Council self-policing: The petitioner has never been a fan of self-policing, or internal investigations, as they are open to corruption and bias. Self-policing appeals held by the councils can simply deteriorate in to a farce.

It is suggested that these appeals are independent but the petitioner suggests this is simply not true. The client is appealing in a system, which will never allow them equal control and justice. The first and potentially the second stage appeals are held within the council by council employees. The final appeal is hailed as being independent when it probably is not; the cards are stacked against the client. The final appeal often is a three panel appeal with one panellist being allegedly independent but often chosen by the council and the other two are council employees, which do not work within the department involved. Seriously? Whilst the client is captured within the council review procedure they are impotent.

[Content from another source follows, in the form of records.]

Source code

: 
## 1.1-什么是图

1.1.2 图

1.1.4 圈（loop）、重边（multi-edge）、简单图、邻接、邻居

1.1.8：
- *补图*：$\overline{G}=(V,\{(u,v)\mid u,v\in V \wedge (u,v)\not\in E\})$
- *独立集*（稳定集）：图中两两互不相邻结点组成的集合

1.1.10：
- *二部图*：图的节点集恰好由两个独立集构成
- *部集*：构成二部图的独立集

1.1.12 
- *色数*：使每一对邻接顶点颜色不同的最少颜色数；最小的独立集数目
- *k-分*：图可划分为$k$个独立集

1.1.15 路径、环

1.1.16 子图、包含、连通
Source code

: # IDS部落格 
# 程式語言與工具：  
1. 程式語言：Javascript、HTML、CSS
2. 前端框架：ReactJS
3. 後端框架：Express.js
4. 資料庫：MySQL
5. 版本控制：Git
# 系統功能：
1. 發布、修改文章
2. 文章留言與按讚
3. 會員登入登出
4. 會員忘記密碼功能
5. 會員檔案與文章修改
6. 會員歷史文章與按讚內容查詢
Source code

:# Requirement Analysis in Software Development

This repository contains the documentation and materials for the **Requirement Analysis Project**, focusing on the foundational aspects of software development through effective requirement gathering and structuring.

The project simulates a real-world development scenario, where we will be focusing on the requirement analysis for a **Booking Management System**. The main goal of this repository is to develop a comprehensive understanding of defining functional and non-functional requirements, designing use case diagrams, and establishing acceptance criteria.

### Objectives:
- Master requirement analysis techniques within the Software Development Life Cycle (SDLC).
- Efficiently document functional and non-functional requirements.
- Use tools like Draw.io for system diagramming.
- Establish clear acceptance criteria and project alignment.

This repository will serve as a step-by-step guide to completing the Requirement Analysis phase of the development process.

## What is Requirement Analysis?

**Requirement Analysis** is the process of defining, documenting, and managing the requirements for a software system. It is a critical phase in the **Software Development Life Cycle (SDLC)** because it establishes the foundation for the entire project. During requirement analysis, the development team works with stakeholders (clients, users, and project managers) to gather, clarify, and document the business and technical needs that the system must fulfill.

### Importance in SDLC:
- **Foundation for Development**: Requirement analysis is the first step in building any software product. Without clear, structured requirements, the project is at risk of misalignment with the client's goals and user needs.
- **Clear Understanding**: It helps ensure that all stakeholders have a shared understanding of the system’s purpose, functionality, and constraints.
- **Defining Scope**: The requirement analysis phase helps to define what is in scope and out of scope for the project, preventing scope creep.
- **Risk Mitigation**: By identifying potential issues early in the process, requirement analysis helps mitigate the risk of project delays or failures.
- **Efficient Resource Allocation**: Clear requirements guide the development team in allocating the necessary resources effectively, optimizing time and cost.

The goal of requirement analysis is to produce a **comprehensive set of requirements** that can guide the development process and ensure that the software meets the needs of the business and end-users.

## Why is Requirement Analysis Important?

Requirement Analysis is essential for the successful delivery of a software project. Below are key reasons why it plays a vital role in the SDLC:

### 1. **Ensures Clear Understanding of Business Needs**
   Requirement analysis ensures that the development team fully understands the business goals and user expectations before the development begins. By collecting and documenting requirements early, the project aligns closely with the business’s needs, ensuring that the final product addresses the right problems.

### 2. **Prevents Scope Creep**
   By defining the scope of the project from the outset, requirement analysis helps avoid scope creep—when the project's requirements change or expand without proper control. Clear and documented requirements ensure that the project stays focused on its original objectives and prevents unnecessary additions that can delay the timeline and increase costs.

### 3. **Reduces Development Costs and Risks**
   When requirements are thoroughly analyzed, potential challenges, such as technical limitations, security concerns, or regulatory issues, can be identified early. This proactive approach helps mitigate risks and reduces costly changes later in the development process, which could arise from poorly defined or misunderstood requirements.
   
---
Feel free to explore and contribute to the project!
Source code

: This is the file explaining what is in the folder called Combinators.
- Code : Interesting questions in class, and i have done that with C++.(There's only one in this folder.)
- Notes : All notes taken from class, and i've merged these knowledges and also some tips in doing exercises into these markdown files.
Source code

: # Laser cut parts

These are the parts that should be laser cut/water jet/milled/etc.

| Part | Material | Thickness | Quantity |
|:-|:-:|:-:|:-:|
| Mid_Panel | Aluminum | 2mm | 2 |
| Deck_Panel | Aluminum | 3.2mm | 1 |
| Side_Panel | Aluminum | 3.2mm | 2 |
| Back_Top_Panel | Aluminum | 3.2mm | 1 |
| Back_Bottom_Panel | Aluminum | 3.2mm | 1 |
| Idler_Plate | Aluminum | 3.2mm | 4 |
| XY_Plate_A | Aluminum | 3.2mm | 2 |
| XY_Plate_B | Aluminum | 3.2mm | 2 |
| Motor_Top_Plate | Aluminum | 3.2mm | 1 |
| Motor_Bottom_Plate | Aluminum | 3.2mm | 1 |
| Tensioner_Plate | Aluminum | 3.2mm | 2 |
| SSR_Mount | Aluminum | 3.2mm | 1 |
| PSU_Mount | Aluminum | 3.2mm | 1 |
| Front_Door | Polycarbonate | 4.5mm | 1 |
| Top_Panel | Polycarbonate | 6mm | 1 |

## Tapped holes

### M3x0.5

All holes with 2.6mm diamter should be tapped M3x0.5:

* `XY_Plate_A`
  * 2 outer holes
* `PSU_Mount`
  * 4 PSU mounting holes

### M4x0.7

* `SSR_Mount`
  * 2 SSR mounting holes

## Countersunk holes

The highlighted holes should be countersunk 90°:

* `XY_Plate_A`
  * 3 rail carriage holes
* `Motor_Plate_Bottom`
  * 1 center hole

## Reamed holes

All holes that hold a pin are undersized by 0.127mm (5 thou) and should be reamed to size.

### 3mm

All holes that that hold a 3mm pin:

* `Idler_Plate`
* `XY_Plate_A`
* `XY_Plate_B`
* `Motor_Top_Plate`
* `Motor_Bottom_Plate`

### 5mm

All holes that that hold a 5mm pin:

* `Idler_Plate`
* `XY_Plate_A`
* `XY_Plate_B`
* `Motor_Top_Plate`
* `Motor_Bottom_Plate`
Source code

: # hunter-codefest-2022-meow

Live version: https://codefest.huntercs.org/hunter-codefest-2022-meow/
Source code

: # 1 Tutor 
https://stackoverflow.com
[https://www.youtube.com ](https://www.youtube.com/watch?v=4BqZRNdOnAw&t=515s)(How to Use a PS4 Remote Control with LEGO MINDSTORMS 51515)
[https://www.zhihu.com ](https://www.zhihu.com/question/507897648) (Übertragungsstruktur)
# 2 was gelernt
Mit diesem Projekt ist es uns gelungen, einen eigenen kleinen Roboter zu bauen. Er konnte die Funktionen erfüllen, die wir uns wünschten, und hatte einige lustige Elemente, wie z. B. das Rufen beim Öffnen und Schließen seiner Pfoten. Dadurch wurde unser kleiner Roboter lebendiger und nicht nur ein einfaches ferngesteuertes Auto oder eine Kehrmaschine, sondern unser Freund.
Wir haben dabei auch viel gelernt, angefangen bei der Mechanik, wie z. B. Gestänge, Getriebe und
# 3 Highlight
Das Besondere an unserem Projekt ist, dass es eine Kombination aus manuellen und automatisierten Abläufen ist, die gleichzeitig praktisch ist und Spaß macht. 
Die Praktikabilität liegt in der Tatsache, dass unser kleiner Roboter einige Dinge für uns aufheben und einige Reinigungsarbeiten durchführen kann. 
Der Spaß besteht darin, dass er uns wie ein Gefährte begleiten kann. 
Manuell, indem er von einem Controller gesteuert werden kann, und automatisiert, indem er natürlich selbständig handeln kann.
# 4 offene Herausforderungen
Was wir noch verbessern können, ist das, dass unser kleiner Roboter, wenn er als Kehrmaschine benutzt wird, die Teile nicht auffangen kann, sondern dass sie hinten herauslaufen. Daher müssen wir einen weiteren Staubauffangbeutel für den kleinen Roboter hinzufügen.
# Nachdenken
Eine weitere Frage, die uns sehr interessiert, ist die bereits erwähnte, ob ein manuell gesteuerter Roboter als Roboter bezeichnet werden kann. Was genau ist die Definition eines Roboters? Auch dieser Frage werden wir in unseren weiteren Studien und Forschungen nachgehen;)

Councillors: This group has no power over the council and can merely express client support if they so wish. Indeed, if the client is unhappy with a councillor's performance, the complainant has no redress.

Local advocates: Local advocates, although pleasant, often do not understand the issues and are unable to help with these issues and can only act as moral support. These local advocates do not have the required powers or knowledge base and cannot redirect the council to adjust a stance or approach.

Due to the lack of third party input to help clients; cases can extend for literally years and the council can decline internal and external mediation. This "not fit for purpose" environment dishes out inequality of charge and treatment across Scotland and the U.K. I understand the English councils are more favourable than Scottish councils.

HM Tribunal Court: HM Courts and Tribunal Service wallow in a certain impotency, as its remit is to look at the procedural law (similar to the SPSO) and not fact. What is the point of that remit?

An extreme example would be if you were arrested for murder HMCTS would likely uphold your guilt, as they look at the procedural law not the fact; the fact being you were 200 miles away and could not have carried out the act is immaterial. Where is the help for the public?

Councils operate often within this arena and not only know the procedures etc. but also the operating personnel. The client is so disadvantaged to such an extent that the white flag might as well be hoisted no matter how unjust that is.


Where can the public go to flag up potential concerns or identify mistreatment? This must be the only arena in Scotland where a power can do what it likes, despite the lack of justice being meted out and the members of the public are completely powerless to do anything.

Clearly the councils require operating with a certain amount of freedom but not to the extent they have carte blanche with NO mechanism to highlight potential wrong doing, crass mismanagement or injustice. Autonomy should not be a licence to allow councils to plough their own furrow at the detriment of the public e.g. calculating charges so differently that the public pay different amounts for the same service simply because of post code. Councils should not have the freedom to bully the public.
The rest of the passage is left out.